▸ WORK REQUIRED
Take the entries that follow and return exactly the lines from the one holding "database schema |" through the one holding "Tolerations for the wobbly deployment pod |", both included. Nothing else is needed.

[Stored entries]

----

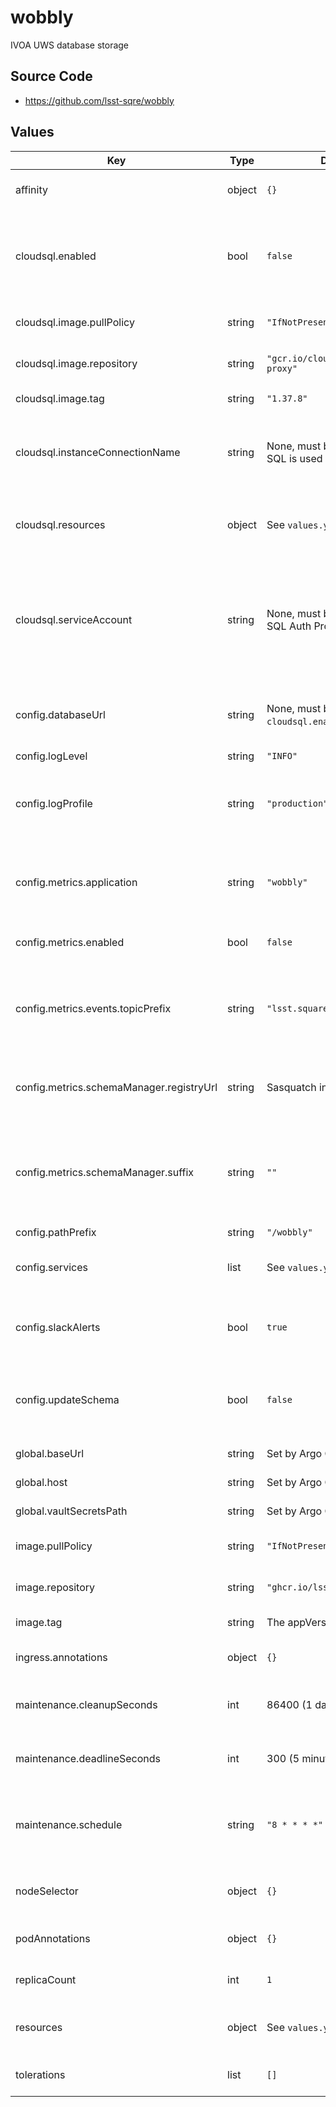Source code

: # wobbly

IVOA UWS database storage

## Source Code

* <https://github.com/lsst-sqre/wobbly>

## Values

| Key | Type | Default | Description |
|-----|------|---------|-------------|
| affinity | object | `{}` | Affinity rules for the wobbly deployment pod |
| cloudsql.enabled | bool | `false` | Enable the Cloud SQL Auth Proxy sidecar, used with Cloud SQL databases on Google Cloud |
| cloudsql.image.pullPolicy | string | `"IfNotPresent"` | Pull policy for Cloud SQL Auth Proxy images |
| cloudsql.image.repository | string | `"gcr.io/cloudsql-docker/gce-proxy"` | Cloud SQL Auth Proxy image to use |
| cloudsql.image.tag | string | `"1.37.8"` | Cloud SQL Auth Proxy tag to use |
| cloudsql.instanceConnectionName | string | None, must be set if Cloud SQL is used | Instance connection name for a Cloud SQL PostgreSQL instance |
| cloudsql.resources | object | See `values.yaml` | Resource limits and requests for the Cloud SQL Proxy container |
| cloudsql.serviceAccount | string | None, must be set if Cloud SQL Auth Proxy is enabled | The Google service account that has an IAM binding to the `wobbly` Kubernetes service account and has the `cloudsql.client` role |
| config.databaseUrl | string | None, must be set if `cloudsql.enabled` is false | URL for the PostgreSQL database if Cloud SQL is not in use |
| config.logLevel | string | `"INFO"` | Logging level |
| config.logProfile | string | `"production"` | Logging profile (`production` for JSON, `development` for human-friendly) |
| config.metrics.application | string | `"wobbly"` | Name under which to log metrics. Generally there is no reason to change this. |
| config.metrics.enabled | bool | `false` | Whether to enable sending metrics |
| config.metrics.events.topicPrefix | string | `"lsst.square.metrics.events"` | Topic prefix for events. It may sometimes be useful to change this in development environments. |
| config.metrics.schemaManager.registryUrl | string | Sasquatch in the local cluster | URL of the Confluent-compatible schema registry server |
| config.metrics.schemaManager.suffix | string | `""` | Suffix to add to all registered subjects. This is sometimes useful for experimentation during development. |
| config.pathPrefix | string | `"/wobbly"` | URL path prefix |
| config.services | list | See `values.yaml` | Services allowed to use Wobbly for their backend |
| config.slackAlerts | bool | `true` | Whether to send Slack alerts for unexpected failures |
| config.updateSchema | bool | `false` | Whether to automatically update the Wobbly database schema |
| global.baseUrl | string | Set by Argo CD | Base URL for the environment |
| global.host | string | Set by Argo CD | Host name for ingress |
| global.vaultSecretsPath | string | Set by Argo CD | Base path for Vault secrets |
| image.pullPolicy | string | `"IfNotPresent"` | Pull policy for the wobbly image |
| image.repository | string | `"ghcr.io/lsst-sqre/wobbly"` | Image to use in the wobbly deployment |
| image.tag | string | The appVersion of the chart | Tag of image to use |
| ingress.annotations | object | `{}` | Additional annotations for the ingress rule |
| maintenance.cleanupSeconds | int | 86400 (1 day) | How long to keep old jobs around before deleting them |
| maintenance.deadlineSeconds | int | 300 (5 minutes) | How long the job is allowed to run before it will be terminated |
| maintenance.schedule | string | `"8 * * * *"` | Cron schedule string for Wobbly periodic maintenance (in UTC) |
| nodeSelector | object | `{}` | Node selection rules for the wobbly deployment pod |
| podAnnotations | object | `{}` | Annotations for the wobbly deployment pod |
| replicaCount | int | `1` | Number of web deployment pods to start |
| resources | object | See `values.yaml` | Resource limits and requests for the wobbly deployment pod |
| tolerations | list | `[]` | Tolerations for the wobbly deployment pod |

----

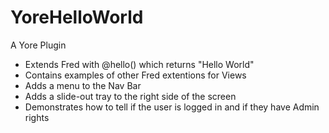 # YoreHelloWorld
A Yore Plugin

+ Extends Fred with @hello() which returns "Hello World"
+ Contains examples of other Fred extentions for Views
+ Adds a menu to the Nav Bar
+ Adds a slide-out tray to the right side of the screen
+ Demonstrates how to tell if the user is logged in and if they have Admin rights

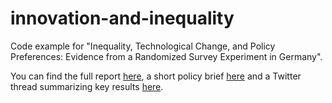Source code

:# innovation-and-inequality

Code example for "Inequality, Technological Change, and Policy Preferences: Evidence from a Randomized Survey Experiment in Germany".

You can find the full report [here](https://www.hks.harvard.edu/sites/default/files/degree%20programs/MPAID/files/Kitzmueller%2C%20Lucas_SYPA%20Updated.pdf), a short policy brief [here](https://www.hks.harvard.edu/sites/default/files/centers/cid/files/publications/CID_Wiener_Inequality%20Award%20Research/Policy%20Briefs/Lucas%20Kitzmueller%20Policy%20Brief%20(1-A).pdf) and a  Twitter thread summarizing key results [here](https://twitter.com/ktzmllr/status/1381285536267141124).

----

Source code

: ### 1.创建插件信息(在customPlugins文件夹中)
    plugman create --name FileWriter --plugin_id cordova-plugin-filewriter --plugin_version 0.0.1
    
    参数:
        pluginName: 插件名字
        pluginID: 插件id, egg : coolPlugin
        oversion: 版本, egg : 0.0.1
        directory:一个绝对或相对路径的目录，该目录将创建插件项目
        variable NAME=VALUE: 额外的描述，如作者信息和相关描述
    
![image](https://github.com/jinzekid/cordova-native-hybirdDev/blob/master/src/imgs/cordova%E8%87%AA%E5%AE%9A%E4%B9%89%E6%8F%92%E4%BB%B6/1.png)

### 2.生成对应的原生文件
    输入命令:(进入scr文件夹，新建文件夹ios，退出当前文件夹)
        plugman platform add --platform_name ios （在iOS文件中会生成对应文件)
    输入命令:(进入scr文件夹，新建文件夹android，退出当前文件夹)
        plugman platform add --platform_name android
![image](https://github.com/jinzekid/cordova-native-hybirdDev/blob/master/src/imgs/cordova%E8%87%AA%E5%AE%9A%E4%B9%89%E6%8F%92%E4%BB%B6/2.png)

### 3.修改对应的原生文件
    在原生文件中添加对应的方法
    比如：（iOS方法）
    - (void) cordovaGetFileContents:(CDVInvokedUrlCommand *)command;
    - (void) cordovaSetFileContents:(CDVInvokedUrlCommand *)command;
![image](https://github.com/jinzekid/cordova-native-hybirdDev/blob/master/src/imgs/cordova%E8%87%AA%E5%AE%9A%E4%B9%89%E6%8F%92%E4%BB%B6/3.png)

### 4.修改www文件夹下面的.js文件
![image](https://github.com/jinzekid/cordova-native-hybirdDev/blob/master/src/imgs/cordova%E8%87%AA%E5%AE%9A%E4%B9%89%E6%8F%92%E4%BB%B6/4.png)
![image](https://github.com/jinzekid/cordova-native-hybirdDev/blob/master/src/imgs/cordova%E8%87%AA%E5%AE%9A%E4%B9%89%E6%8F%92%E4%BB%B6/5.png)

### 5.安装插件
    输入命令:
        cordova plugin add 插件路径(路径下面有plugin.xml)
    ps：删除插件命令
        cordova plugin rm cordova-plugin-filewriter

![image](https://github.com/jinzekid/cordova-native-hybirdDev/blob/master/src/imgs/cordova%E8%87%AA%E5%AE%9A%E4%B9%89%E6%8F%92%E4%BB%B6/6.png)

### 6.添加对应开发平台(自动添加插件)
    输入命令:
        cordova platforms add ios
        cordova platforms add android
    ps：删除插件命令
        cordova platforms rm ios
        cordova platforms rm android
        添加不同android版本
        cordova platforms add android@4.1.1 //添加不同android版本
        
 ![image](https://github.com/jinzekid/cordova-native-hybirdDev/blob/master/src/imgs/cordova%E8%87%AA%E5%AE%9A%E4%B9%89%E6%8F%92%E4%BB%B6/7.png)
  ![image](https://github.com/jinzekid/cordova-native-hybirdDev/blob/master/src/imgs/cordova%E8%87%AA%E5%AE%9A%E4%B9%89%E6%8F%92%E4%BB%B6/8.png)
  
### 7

----

▸ TASK OUTPUT
| config.updateSchema | bool | `false` | Whether to automatically update the Wobbly database schema |
| global.baseUrl | string | Set by Argo CD | Base URL for the environment |
| global.host | string | Set by Argo CD | Host name for ingress |
| global.vaultSecretsPath | string | Set by Argo CD | Base path for Vault secrets |
| image.pullPolicy | string | `"IfNotPresent"` | Pull policy for the wobbly image |
| image.repository | string | `"ghcr.io/lsst-sqre/wobbly"` | Image to use in the wobbly deployment |
| image.tag | string | The appVersion of the chart | Tag of image to use |
| ingress.annotations | object | `{}` | Additional annotations for the ingress rule |
| maintenance.cleanupSeconds | int | 86400 (1 day) | How long to keep old jobs around before deleting them |
| maintenance.deadlineSeconds | int | 300 (5 minutes) | How long the job is allowed to run before it will be terminated |
| maintenance.schedule | string | `"8 * * * *"` | Cron schedule string for Wobbly periodic maintenance (in UTC) |
| nodeSelector | object | `{}` | Node selection rules for the wobbly deployment pod |
| podAnnotations | object | `{}` | Annotations for the wobbly deployment pod |
| replicaCount | int | `1` | Number of web deployment pods to start |
| resources | object | See `values.yaml` | Resource limits and requests for the wobbly deployment pod |
| tolerations | list | `[]` | Tolerations for the wobbly deployment pod |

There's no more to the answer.